The characters in the novel and the film help to tell the story. In the novel you get a sense that you’ve known the characters for years and understand their point of view. The greases are also more distinctive in the novel and are closer to hoodlums than the film makes them to be. The films characters are close to the original but don’t have the same life to them as the novel did even t0hough most of the lines where the same or similar. They didn’t express the same personality as the novel.  An example of this is Dally in the film he’s the cool guy and is calm most of the time whereas in the novel he’s the scary guy you don’t mess around with an example of this is when Johnny told him to leave Cherry and her friend alone Ponyboy thinks of how Dallas once belted a complete stranger for telling him what to do. 

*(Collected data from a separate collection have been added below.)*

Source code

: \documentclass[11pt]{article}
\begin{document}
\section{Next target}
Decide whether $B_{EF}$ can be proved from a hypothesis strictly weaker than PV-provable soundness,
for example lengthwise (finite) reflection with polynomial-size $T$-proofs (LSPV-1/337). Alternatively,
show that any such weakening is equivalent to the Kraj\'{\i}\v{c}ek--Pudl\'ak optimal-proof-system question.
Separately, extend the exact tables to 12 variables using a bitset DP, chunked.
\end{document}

The novel was much better than film as the narration and the emotions of Ponyboy seems to tell the story much better though the movie did a good job in the way they presented the film. The use of slang makes the novel more realistic and gives you a clear sense of how things would happen and sound. The film is over dramatic and is mournful in different parts examples of this are when Johnny dies, its less emotional compared to when dally is killed. In the novel Dally is shot once and is killed like any criminal in the film however he has an over dramatised break down which ends in him getting shot by four police officers.
The Outsiders was vastly better as a novel than its counterpart film. The novel had more experiences and emotion whereas the film was over dramatises and doesn’t get the sensitivity of Ponyboy which gives the novel its magic. The novel is thrilling and was riveting in the that two people from the same background die in such different ways one a hero and one a criminal.